La seconda domanda riguarda il volto umano di Gesù, che in questo Vangelo emerge con forza. Gesù, però, trova nel Padre la forza di andare avanti per compiere la sua missione fino alla fine: anche noi dobbiamo trovare in Dio la forza per andare avanti? O possiamo anche trovarla nel fratello, in chi ci è accanto?
“Io non separerei in modo così netto Dio dai fratelli. È chiaro – precisa il presule – che noi non siamo Dio, ma Dio mi viene incontro attraverso i fratelli. Certo, l’esperienza che ha vissuto Gesù è unica, il Suo rapporto con il Padre è unico, ma grazie a Gesù possiamo vivere la dimensione della presenza di Dio e della gioia di essere suoi figli perché ci sosteniamo a vicenda, perché la testimonianza dell’altro, la parola di chi ci è vicino, la sua presenza fisica, ci permette di non sentirci solo, di avvertire la vicinanza, l’amicizia, la solidarietà, di sentirci amati da Dio. Il rapporto con Dio non deve mancare in un’esperienza di fede, la preghiera, l’ascolto del Vangelo, il dialogo personale con il Signore, la celebrazione dei sacramenti, ma questo rapporto con Dio è quotidianamente arricchito e facilitato nella nostra esperienza umana dalla presenza di chi ci è accanto. Ecco la Chiesa: la possibilità di vivere in una comunità, in cui gli uni sostengono gli altri; così incontreremo Gesù attraverso chi ci è vicino”.
 
L’ultima domanda prende spunto dall’affermazione della sorella di Lazzaro: “Se tu fossi stato qui, mio fratello non sarebbe morto”. Nei momenti di dolore nascono le preghiere più forti.

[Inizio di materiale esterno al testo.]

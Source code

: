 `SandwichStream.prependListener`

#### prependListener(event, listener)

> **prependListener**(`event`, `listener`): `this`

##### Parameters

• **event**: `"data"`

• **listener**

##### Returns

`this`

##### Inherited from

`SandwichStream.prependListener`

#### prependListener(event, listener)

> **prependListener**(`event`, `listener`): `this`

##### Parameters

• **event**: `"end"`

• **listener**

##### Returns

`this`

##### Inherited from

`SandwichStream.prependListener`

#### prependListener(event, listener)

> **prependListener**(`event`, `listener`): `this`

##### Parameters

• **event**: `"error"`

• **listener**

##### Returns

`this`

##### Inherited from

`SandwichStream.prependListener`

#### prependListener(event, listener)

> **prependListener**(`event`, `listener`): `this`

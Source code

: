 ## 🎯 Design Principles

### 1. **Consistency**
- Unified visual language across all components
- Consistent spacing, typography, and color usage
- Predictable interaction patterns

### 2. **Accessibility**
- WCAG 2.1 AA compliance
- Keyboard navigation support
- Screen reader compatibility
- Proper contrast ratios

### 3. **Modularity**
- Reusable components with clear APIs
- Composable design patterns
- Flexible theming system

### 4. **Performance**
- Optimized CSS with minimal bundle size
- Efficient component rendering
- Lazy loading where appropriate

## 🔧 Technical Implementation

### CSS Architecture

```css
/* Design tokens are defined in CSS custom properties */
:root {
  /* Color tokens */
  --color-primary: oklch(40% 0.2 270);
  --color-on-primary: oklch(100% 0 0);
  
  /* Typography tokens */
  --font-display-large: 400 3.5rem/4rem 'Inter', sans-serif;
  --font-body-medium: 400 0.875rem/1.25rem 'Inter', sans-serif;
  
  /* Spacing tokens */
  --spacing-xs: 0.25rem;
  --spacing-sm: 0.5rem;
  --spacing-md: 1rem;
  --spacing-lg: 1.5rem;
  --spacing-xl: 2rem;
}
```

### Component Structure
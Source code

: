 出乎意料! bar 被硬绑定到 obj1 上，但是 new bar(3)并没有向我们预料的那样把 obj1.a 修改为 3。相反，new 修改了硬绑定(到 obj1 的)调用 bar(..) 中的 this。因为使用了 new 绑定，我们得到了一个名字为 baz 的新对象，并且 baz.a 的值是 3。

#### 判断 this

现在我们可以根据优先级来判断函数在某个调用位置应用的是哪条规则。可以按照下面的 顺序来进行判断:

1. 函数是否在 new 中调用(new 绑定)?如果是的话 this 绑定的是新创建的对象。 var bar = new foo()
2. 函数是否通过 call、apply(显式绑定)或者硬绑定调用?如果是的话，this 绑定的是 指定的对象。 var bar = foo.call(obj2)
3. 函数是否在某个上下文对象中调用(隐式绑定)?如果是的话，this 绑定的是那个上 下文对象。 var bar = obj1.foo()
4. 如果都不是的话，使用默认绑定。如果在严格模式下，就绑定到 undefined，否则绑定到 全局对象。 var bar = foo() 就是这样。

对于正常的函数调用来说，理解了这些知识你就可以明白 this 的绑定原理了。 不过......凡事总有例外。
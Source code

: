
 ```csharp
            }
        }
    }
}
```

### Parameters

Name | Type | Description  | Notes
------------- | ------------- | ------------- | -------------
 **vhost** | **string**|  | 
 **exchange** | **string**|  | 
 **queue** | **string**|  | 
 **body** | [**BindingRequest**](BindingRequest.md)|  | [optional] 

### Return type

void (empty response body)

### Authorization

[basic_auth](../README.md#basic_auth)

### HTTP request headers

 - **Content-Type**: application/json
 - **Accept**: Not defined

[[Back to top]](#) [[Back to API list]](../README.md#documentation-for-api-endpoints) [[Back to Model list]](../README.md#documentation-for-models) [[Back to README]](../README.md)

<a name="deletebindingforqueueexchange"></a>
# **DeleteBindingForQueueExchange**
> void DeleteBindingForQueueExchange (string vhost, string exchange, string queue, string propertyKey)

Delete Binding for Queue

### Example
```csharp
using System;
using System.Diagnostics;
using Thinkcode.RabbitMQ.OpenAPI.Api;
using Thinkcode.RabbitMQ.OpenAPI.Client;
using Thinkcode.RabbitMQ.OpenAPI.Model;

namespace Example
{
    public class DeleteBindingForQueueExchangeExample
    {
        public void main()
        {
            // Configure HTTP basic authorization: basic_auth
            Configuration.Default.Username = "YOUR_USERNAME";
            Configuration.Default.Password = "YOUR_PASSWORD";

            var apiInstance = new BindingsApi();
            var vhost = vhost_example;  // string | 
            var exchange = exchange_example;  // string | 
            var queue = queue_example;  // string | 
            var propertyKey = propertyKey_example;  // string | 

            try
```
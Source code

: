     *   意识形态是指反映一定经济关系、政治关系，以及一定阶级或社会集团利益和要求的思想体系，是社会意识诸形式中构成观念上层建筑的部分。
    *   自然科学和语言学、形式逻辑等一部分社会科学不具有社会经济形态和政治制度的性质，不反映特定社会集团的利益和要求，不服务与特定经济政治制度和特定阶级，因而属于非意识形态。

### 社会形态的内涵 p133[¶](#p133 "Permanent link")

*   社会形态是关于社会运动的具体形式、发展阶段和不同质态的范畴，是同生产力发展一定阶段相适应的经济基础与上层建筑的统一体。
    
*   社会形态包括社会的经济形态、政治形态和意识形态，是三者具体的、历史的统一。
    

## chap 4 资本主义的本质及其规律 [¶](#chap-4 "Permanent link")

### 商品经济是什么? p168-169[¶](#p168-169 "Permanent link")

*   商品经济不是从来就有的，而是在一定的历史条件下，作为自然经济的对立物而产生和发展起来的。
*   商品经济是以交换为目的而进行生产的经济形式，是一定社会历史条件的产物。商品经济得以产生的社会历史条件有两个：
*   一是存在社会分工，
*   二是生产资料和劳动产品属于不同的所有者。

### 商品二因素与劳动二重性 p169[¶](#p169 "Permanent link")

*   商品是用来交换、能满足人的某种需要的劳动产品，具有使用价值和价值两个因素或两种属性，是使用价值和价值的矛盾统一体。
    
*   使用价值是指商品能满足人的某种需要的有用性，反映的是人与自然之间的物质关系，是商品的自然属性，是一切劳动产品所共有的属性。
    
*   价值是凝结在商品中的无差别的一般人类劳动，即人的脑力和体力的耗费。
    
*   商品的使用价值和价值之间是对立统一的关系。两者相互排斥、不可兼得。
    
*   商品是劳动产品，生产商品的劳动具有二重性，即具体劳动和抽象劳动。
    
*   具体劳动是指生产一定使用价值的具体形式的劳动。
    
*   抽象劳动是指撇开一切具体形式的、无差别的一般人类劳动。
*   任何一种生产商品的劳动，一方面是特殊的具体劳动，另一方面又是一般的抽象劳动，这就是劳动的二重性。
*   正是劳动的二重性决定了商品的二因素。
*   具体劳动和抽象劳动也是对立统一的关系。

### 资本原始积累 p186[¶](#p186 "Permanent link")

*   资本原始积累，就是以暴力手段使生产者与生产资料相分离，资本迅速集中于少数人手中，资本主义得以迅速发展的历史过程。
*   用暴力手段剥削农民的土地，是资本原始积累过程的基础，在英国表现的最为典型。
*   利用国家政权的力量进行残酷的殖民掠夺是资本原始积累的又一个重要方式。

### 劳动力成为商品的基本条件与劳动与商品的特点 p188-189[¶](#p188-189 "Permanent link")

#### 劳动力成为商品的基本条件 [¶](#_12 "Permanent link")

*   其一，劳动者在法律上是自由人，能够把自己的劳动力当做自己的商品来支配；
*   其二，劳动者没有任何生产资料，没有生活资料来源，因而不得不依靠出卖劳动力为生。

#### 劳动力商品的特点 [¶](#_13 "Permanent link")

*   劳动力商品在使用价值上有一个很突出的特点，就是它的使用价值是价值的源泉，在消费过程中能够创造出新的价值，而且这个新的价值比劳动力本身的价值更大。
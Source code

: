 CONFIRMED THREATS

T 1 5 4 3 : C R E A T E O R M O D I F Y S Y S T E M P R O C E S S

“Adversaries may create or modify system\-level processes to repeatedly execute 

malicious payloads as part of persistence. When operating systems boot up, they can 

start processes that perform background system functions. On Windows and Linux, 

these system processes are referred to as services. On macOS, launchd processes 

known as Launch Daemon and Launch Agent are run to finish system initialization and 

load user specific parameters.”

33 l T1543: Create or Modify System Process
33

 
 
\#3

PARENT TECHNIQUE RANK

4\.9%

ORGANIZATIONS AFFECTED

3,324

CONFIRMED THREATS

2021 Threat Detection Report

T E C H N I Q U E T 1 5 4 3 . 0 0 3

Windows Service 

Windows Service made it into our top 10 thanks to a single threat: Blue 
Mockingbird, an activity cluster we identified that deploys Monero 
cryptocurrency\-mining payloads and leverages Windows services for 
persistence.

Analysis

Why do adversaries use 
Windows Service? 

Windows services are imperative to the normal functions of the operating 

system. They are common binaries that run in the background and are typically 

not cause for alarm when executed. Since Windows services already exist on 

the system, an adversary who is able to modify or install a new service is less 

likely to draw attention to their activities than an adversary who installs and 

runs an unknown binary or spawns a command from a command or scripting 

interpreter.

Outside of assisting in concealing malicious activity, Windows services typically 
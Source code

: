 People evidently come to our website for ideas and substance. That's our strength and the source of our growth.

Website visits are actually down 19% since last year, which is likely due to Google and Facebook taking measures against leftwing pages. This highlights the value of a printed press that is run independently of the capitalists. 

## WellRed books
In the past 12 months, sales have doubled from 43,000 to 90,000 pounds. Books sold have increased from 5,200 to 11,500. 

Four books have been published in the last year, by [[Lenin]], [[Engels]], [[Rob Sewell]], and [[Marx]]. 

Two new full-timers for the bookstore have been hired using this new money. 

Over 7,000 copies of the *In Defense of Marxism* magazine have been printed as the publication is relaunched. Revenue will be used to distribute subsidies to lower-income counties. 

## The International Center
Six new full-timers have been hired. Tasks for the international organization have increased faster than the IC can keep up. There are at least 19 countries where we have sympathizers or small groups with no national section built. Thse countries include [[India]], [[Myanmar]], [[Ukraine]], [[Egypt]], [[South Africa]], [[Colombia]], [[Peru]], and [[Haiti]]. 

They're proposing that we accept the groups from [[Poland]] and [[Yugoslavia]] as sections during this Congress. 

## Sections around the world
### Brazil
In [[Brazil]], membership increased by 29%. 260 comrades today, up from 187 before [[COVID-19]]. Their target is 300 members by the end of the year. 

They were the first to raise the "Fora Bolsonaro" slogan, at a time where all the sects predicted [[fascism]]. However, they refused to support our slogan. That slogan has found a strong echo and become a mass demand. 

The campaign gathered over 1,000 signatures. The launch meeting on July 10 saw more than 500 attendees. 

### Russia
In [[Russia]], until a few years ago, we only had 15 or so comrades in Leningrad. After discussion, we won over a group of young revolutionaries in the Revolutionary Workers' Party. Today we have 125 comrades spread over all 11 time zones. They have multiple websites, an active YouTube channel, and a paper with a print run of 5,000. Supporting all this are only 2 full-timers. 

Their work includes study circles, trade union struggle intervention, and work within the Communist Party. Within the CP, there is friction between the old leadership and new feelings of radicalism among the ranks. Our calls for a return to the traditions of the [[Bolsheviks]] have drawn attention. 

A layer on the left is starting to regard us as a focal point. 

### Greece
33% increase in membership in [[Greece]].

Come possiamo aiutare i più piccoli a rivolgersi a Gesù nelle difficoltà?
“Non dobbiamo tanto aiutare a far nascere nei piccoli il desiderio di esprimere la richiesta, quanto aiutarli ad essere spontanei, ad essere quello che sono: un bambino chiede aiuto, ha bisogno di essere amato, sostenuto, incoraggiato. Man mano che incontra il Signore perché gli viene presentato, gli verrà spontaneo rivolgersi a Lui. Non dobbiamo insegnargli delle tecniche, ma fargli fare un’esperienza. Ma questo che vale per un bambino vale per tutti: in fondo, la nostra fede cresce così, attraverso il contatto diretto con una storia che non è estranea a noi. La storia del Signore, che nella Pasqua ci viene raccontata nel suo punto culminante e che l’esperienza della risurrezione di Lazzaro ci anticipa, è una storia che ci interpella perché parla veramente di me, delle mie paure, delle mie attese, delle mie richieste. Le parole della sorella di Lazzaro svelano da un lato l’incomprensione, ‘Se fossi venuto prima, Signore’, ma dall’altro la fiducia, ‘Qualsiasi cosa chiederai, il Padre te la concederà’: è un cammino di fede che ci porta al dialogo più profondo con il Signore, da vivere nella quotidianità. L’importante è non relegare l’esperienza della fede, la preghiera e l’intimità con Cristo ad alcuni momenti. È il rischio che corriamo tutti, forse voi giovani più di noi adulti, ma siete, in quanto giovani, molto più attenti alla coerenza della vita e alla fede che ci prende totalmente, dalle emozioni, dai sentimenti, dagli affetti fino alle scelte fondamentali. È l’esperienza che hanno sperimentato le sorelle di Lazzaro, Marta e Maria, e anche alcuni giudei, che dopo la risurrezione di Lazzaro credettero. Certo, la fede poi deve essere provata e rafforzata. Lazzaro diventa, per loro e per noi, il segno di quello che può diventare l’uomo quando si apre al dono di Dio: una creatura nuova, risuscitata a vita nuova”.